• PROBLEM DETAILS
Task for the records below: count the lines that contain the word "each" and give only that number.

• STUDY MATERIAL
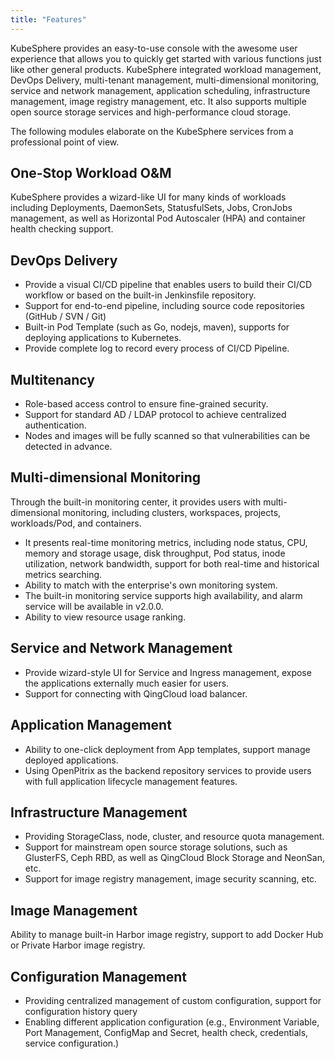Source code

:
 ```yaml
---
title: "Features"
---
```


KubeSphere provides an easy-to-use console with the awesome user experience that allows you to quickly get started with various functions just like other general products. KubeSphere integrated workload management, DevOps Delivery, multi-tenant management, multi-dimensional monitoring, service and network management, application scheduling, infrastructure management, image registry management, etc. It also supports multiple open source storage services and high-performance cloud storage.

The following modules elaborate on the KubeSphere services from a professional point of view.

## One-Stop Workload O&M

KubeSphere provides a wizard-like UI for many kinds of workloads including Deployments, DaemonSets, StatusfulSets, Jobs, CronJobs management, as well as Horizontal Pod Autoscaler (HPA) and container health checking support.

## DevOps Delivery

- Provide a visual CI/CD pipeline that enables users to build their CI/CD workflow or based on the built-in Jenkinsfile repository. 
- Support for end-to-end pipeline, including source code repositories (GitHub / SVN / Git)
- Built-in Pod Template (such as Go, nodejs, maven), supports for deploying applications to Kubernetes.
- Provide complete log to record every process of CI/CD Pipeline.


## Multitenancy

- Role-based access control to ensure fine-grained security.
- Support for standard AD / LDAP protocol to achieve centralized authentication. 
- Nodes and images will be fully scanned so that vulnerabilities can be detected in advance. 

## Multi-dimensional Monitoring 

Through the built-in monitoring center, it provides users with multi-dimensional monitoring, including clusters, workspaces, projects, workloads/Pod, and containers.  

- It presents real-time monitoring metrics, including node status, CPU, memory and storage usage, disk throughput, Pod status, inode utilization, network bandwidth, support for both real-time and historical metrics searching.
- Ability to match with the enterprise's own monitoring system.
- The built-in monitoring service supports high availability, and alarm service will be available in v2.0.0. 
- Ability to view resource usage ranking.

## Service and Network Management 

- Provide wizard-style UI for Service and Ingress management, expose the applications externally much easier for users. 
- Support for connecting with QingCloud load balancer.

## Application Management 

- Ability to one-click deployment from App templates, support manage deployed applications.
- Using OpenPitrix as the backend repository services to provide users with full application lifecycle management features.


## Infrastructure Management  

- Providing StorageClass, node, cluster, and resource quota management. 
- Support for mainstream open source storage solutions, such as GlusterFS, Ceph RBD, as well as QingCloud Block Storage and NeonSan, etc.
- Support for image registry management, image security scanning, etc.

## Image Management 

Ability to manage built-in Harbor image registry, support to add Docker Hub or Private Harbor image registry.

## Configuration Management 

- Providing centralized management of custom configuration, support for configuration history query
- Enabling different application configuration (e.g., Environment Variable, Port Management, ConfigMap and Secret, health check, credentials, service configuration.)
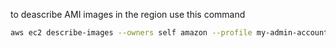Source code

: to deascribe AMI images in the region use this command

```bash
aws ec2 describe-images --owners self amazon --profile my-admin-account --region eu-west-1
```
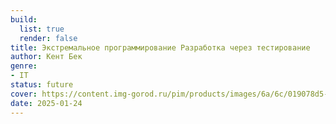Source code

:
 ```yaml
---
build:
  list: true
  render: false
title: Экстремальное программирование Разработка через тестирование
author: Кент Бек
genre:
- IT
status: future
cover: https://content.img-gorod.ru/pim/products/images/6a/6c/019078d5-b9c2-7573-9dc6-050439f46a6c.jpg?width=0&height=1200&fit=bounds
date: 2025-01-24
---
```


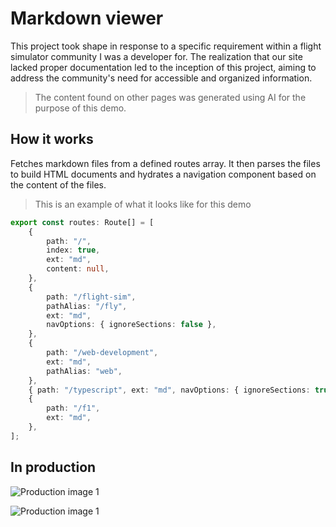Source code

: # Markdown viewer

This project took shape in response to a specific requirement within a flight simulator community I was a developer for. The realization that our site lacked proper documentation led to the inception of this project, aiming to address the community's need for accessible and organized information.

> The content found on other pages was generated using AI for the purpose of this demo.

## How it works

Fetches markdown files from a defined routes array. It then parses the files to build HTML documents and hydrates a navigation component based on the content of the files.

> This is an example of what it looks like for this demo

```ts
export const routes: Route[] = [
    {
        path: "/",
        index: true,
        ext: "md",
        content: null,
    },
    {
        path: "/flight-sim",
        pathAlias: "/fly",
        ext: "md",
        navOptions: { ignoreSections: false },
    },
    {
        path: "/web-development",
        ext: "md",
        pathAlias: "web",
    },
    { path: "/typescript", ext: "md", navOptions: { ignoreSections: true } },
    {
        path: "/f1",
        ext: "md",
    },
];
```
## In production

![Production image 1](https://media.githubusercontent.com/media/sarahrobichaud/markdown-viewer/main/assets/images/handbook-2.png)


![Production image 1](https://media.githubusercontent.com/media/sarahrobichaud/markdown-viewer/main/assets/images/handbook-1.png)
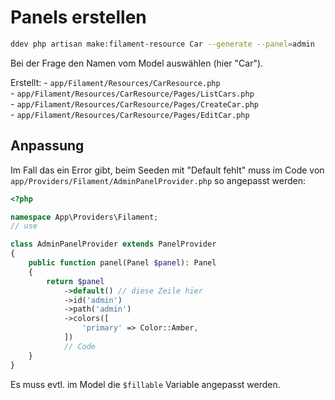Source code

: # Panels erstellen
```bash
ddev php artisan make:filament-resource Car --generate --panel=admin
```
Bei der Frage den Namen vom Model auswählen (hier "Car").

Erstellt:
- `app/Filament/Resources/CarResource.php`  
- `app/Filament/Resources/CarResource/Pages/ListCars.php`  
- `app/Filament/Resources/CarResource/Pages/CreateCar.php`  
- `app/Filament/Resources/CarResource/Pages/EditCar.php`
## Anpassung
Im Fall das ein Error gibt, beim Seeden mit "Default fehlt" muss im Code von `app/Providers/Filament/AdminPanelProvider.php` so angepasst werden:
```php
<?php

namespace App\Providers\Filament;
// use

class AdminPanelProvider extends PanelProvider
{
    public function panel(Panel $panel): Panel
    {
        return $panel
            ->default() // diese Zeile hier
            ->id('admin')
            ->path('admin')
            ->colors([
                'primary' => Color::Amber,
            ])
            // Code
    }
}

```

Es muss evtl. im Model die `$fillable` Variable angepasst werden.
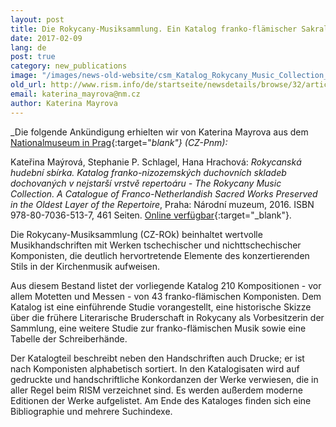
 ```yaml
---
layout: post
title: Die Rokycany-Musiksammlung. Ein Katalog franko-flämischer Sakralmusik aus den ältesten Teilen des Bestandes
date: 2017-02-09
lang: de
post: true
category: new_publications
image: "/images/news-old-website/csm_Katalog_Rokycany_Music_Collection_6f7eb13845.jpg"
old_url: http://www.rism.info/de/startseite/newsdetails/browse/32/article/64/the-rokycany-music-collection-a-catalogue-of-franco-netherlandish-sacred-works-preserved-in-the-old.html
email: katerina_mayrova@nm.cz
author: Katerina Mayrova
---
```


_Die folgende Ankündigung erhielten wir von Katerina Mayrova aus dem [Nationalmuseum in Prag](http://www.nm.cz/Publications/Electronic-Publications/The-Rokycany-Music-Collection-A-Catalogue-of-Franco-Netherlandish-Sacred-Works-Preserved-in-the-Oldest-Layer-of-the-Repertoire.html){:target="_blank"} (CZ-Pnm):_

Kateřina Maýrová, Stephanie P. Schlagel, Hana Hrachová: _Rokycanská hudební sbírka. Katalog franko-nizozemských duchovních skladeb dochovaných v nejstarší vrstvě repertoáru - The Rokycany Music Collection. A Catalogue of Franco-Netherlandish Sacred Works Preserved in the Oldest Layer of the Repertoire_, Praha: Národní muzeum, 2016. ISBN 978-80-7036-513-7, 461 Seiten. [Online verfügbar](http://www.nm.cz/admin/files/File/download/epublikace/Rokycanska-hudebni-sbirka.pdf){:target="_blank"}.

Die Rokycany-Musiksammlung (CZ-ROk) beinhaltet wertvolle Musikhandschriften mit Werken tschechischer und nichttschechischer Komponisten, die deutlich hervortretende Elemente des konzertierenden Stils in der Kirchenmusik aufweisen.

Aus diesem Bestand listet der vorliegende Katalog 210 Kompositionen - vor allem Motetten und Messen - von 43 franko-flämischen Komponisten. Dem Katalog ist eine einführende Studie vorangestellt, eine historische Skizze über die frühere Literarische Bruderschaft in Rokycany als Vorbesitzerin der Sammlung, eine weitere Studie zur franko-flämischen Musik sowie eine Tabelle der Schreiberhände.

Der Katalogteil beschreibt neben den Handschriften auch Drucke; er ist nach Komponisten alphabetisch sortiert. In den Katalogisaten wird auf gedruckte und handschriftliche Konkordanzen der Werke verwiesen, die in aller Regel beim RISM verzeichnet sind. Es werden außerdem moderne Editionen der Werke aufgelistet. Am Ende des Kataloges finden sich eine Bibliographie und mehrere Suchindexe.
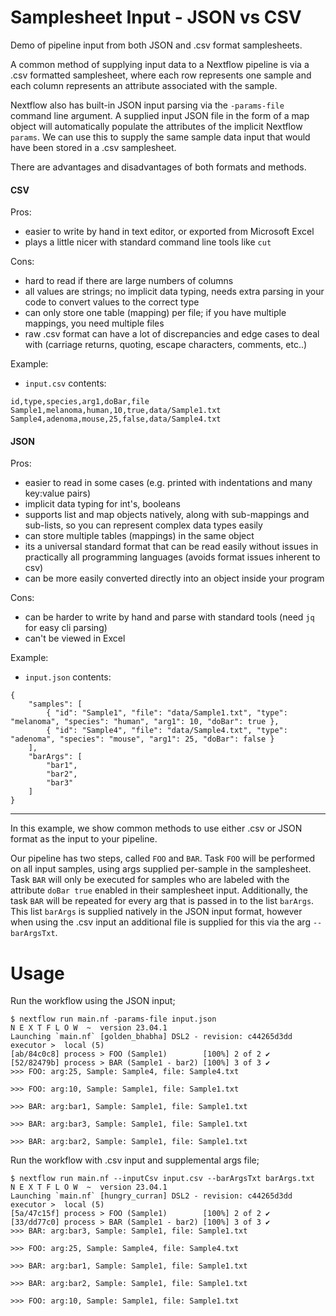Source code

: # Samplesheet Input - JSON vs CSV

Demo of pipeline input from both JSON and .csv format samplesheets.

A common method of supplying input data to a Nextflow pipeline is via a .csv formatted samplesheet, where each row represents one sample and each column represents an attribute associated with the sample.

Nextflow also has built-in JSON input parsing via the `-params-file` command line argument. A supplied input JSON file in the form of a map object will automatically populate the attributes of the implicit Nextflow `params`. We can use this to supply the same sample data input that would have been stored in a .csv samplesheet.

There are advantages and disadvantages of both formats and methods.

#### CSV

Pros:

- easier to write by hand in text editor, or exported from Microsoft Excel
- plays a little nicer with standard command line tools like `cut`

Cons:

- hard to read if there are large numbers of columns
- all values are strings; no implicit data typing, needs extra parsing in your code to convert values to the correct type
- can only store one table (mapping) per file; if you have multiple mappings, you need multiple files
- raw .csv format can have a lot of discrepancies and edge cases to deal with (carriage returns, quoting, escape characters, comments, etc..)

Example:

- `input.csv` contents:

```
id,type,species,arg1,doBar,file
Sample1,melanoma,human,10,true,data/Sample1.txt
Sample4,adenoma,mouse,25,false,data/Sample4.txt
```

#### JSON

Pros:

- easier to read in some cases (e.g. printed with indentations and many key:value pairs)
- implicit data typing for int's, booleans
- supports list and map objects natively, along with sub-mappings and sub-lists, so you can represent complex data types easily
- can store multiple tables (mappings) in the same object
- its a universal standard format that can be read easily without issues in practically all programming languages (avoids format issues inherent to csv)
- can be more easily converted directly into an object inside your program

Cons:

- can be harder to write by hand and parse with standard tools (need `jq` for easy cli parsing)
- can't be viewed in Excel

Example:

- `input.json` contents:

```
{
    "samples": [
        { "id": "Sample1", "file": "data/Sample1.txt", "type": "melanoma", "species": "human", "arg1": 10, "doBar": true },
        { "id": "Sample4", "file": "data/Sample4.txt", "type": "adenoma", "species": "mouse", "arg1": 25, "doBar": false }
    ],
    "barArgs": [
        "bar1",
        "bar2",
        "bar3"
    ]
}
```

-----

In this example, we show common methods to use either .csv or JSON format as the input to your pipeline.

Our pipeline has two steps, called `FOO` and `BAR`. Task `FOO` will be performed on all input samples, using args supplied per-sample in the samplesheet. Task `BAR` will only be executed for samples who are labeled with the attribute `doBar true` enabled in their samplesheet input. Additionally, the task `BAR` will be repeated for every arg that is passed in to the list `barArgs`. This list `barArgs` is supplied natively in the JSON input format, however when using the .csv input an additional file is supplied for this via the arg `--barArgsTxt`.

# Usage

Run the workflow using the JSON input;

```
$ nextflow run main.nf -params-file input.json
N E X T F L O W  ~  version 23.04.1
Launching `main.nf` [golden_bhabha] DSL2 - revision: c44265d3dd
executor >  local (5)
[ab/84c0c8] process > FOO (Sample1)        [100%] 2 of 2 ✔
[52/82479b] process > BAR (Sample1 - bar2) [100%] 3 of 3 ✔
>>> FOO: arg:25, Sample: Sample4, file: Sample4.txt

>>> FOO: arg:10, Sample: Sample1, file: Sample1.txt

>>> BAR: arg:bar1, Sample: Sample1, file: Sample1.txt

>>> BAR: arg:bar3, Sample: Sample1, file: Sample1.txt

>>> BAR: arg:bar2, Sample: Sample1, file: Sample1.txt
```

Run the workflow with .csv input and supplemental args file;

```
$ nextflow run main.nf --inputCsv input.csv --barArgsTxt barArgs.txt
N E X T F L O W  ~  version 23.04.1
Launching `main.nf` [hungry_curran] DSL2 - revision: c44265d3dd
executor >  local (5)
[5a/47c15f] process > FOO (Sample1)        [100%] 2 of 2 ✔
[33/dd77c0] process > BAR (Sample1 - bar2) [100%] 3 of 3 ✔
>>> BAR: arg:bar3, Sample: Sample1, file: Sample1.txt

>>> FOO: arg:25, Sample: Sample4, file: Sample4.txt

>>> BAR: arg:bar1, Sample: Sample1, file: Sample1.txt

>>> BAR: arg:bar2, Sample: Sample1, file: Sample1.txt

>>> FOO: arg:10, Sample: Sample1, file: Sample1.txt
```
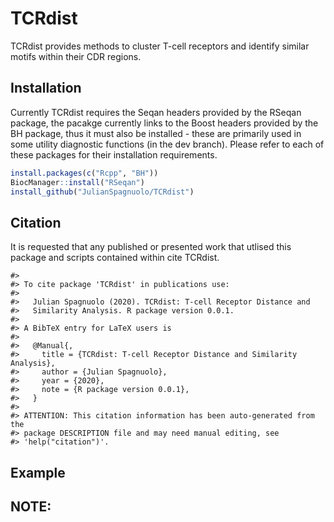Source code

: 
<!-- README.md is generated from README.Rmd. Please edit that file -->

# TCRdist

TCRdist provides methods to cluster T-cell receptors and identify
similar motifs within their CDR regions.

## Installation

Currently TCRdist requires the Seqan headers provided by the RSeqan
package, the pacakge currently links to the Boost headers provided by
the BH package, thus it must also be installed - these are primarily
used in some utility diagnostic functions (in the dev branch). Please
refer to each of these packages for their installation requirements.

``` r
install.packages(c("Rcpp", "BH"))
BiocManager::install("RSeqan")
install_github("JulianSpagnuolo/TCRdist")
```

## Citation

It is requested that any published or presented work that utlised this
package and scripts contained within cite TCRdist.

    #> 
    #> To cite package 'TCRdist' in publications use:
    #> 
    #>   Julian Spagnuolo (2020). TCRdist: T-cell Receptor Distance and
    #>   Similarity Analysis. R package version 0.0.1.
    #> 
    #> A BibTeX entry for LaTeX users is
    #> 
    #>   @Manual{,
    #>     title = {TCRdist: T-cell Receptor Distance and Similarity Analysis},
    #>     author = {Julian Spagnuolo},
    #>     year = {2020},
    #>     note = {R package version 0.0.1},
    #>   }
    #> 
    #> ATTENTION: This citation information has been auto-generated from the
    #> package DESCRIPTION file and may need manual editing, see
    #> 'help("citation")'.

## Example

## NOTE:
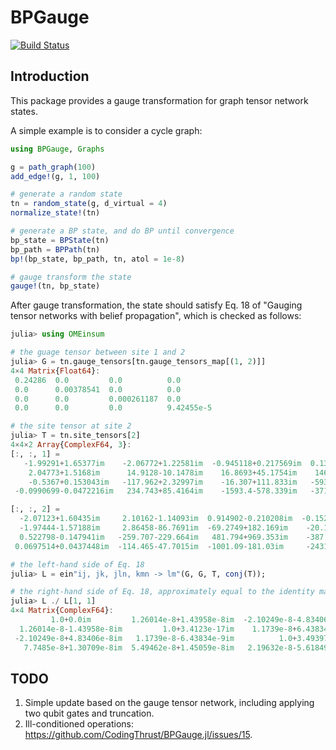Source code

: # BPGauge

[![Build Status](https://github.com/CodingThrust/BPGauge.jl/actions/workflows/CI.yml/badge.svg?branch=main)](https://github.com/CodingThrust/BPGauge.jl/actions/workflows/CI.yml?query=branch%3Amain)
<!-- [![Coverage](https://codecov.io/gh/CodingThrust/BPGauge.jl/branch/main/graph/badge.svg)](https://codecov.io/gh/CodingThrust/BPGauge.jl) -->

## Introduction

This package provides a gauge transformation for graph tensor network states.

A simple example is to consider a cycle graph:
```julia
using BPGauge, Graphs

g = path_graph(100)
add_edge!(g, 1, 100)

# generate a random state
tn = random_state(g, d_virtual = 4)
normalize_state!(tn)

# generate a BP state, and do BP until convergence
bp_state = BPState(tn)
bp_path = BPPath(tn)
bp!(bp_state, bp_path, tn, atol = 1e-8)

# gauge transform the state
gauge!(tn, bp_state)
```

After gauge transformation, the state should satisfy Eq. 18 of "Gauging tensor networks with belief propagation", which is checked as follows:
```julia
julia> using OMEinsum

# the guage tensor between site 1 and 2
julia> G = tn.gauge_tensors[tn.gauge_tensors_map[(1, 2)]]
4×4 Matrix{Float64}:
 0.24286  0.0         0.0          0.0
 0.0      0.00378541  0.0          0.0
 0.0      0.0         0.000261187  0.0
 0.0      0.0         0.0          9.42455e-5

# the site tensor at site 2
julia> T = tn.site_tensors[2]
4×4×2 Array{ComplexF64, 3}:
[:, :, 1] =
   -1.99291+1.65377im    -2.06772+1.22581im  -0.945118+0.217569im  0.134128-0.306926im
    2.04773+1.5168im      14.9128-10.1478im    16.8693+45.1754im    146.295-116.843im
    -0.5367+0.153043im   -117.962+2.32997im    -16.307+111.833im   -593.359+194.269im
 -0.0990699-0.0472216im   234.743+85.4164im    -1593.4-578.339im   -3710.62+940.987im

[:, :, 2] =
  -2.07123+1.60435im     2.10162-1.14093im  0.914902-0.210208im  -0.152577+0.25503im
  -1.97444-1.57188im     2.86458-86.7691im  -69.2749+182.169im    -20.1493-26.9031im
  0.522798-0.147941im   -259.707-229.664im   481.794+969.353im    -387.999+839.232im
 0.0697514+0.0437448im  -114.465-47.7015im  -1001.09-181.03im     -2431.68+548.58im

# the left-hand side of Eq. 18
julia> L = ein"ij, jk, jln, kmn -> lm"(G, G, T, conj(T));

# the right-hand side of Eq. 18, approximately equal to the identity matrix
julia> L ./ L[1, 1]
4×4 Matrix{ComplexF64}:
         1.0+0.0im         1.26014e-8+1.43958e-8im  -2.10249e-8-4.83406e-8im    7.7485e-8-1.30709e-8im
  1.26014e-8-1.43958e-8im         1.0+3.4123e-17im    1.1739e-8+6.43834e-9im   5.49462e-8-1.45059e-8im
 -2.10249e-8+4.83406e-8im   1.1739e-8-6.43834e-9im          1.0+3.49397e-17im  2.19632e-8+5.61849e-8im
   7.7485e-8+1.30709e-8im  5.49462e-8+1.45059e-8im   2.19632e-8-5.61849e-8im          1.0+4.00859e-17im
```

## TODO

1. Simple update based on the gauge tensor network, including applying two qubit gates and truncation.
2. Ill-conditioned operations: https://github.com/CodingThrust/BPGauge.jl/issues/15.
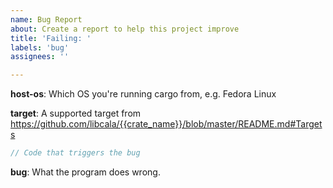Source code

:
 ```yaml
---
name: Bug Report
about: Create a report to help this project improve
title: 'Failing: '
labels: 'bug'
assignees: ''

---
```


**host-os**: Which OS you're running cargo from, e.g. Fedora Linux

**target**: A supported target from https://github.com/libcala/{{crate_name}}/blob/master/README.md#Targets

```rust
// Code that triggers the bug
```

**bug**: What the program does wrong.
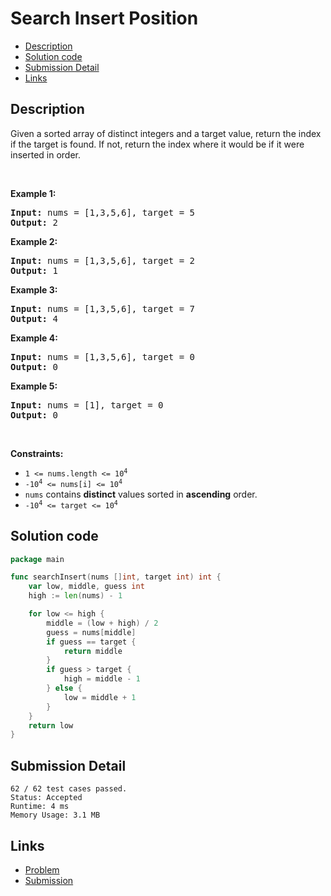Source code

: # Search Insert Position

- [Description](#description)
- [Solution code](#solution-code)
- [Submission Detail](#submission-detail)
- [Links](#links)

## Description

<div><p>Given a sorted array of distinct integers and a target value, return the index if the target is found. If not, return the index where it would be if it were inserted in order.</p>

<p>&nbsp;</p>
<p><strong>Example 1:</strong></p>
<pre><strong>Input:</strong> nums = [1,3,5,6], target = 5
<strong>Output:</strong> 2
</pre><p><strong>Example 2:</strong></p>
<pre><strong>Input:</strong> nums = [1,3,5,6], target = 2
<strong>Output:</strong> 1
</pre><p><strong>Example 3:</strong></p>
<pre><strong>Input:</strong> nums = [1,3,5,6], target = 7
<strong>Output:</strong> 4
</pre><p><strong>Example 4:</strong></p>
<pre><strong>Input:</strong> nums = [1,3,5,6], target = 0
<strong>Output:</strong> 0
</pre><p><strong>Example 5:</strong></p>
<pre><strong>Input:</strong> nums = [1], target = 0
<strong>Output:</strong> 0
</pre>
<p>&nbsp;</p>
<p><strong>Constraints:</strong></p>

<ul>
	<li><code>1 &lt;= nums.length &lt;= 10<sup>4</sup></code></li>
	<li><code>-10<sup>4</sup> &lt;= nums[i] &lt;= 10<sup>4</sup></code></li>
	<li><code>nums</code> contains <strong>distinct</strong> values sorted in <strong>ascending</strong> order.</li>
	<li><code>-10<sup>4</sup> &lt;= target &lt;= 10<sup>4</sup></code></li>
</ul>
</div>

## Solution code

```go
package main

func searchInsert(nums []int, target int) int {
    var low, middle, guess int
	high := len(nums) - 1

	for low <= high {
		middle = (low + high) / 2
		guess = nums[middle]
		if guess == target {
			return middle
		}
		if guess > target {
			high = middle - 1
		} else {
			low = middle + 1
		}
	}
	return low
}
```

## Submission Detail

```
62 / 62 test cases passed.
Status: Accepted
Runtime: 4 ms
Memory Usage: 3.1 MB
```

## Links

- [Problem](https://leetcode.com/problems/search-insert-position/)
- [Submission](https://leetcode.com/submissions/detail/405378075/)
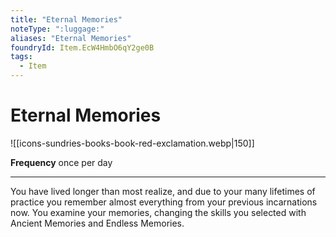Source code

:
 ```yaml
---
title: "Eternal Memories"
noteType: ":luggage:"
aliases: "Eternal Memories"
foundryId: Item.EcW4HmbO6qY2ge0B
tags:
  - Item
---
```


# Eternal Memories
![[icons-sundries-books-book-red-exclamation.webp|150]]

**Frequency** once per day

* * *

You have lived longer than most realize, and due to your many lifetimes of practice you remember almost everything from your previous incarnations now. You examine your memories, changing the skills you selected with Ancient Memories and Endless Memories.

• SOLUTION TO THE PROBLEM
2